(Stored data)
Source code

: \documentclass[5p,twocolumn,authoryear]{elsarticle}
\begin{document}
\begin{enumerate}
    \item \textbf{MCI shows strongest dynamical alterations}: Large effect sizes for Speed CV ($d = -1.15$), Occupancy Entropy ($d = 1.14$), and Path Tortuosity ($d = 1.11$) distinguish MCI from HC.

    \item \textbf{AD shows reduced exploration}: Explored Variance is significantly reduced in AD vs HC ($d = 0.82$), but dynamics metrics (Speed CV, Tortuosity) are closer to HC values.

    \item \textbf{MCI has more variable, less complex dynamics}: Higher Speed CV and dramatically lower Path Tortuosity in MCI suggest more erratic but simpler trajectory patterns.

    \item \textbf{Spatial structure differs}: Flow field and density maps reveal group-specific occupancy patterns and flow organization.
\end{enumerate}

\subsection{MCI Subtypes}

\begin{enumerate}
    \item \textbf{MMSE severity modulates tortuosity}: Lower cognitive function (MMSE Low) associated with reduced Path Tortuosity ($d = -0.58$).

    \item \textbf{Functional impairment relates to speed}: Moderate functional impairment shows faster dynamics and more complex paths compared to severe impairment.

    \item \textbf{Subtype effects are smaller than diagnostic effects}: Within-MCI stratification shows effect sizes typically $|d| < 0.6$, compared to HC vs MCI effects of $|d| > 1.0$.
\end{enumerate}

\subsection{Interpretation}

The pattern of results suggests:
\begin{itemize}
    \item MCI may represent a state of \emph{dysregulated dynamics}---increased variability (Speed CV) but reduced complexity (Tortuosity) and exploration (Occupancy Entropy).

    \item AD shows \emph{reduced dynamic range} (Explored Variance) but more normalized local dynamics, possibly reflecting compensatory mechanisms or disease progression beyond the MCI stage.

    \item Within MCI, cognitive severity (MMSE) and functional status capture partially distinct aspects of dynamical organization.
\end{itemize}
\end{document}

...

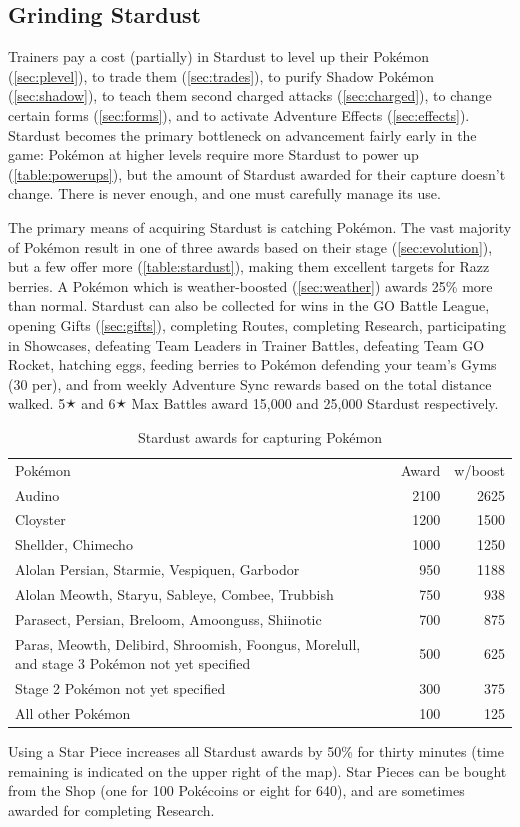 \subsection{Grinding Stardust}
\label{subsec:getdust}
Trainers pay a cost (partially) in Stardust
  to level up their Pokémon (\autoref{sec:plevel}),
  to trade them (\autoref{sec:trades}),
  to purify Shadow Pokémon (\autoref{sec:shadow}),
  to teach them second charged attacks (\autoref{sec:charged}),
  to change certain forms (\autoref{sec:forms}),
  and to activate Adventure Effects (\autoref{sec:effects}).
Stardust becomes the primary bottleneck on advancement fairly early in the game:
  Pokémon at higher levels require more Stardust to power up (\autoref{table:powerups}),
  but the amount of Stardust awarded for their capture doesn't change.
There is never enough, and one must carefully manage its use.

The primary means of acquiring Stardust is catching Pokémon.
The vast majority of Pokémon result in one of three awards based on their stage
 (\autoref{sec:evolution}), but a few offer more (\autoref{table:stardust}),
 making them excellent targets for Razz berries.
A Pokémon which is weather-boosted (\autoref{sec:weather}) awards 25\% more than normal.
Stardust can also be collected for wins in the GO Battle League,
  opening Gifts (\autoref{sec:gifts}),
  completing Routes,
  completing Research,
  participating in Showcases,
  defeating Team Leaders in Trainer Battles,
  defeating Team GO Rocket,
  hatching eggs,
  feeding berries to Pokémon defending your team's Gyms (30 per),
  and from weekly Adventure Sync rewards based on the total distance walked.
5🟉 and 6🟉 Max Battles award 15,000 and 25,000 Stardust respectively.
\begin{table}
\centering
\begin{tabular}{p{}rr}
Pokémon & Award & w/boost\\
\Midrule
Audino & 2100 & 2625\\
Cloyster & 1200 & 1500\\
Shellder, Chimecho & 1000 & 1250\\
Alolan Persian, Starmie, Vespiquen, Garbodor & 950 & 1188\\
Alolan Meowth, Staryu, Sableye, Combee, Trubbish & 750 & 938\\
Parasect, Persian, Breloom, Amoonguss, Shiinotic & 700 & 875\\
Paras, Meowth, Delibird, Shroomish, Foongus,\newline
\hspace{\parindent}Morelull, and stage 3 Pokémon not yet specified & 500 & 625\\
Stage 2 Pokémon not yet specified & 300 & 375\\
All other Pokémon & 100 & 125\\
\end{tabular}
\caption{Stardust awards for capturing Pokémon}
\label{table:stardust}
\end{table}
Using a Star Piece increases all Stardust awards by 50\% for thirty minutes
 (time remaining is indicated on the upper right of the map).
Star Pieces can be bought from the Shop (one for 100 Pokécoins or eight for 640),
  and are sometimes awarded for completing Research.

---

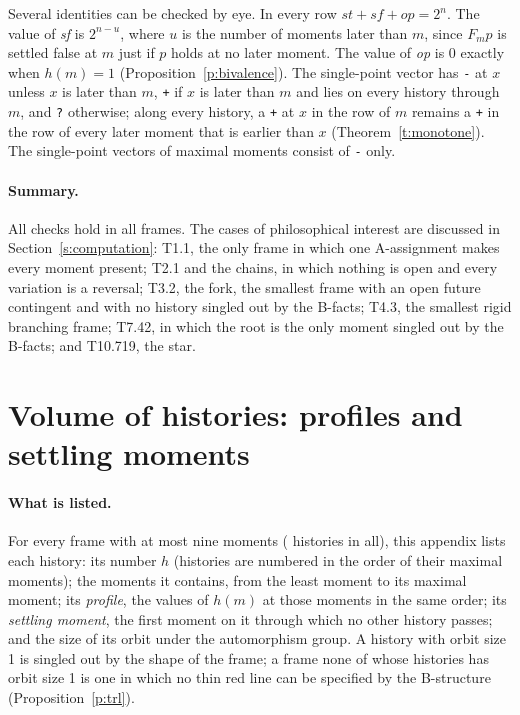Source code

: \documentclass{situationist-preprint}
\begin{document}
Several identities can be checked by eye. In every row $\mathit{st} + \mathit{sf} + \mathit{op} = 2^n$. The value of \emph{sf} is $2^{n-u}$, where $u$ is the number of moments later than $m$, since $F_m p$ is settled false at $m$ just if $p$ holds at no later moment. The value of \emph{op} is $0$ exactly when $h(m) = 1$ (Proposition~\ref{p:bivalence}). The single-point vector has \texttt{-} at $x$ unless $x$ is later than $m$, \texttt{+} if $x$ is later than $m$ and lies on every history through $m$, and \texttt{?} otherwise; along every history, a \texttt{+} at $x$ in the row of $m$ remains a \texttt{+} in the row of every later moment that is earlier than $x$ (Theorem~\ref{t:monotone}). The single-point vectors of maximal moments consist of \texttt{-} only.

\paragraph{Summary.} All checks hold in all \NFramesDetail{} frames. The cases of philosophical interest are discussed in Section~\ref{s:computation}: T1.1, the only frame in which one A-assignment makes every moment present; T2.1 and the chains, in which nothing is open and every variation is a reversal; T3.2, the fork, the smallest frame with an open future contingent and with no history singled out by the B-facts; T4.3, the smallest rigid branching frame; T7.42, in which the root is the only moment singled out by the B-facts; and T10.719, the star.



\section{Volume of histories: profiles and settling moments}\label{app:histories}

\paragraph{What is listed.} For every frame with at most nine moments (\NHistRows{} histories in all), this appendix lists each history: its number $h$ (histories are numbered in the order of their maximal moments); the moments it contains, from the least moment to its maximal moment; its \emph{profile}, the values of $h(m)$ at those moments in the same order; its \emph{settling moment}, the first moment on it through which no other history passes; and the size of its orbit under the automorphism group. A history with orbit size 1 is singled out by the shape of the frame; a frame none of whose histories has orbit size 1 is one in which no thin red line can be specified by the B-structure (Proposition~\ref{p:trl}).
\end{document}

▸ **Problem to solve**
Tally up the lines in the records containing the word "values", then give the count and nothing else.

▸ **Answer below**
2